* _Information shown_
· · · · · · ·

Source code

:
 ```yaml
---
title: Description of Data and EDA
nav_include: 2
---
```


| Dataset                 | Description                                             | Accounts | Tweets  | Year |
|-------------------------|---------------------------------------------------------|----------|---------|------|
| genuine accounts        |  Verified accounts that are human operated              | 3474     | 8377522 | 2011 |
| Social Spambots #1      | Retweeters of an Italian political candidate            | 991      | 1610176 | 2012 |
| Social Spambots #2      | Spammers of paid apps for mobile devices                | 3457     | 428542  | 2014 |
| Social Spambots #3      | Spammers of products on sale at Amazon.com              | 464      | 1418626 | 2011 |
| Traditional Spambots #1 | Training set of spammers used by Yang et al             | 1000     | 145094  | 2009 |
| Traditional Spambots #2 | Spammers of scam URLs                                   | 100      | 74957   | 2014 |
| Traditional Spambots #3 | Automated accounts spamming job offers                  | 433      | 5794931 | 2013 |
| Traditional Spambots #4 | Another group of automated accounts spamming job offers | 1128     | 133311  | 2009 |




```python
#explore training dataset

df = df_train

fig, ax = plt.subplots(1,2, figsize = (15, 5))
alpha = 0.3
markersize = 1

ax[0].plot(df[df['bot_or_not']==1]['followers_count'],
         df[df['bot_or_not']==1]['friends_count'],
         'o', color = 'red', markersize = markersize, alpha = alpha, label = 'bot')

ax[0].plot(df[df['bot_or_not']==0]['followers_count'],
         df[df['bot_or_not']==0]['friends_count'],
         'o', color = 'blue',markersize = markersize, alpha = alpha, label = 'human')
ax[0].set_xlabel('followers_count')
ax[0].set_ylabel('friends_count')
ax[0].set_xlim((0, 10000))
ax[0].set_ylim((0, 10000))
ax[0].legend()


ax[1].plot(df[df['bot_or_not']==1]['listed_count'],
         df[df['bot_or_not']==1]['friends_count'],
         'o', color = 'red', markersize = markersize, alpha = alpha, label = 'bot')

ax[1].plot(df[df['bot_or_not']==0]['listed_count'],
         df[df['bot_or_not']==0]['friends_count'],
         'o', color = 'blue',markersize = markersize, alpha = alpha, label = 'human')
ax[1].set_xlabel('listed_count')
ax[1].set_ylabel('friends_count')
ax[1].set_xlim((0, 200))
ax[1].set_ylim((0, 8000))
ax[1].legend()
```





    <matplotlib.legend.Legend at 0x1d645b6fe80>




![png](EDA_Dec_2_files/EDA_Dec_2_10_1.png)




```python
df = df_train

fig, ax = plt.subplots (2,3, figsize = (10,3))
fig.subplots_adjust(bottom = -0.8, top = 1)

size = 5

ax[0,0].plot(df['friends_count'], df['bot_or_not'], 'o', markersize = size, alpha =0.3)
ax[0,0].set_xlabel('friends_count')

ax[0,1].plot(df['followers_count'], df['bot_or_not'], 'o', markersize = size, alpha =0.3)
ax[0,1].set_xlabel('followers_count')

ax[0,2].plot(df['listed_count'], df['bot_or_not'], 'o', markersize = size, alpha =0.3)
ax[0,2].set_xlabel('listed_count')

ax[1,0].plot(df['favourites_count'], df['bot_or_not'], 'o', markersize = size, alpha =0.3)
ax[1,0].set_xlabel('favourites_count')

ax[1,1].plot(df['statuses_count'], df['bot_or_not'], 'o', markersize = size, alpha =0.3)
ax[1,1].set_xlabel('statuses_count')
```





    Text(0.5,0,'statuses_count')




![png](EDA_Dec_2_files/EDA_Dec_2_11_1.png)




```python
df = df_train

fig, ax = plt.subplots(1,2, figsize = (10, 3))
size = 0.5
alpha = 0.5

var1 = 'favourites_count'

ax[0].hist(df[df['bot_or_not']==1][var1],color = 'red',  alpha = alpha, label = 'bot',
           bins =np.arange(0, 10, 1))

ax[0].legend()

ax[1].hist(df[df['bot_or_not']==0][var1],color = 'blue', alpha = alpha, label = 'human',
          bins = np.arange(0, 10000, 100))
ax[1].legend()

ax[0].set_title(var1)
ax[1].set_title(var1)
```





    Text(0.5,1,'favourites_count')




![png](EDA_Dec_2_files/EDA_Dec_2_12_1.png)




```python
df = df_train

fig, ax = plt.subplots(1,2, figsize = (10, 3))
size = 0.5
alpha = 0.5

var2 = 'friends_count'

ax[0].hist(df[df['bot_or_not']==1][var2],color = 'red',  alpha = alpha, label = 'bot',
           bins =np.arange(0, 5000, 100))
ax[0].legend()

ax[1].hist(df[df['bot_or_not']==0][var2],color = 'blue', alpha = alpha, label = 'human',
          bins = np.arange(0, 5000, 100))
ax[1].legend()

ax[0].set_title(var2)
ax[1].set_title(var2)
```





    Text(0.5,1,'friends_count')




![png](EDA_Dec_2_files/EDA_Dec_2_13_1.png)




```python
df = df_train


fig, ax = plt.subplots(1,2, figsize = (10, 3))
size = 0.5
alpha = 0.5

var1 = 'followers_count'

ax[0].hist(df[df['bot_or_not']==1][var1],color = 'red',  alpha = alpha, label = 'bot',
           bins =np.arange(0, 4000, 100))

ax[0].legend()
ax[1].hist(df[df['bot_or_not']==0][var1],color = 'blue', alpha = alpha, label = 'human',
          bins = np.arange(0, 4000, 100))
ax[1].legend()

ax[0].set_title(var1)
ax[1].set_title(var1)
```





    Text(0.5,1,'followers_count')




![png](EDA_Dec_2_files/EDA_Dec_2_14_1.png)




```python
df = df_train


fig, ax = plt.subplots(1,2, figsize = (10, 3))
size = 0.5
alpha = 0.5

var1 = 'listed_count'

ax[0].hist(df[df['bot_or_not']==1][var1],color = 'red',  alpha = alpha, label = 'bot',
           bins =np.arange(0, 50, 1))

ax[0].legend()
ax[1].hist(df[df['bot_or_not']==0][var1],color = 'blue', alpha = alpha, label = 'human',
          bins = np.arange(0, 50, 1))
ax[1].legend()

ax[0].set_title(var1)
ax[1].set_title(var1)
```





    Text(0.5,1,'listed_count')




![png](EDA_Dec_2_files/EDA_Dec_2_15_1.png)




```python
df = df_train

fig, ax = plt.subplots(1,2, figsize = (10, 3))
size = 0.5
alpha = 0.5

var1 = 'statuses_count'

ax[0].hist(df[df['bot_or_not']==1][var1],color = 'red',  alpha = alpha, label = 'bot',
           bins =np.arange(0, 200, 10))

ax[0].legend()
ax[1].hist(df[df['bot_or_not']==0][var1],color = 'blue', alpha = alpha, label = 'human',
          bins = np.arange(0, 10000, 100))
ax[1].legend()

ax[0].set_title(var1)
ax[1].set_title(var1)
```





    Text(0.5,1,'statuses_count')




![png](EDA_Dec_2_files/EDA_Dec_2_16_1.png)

· · · · · · ·

* _What is being asked_
What is the number of lines in the listing above that contain the string "Traditional"? Give only the number.

* _Exercise result_
4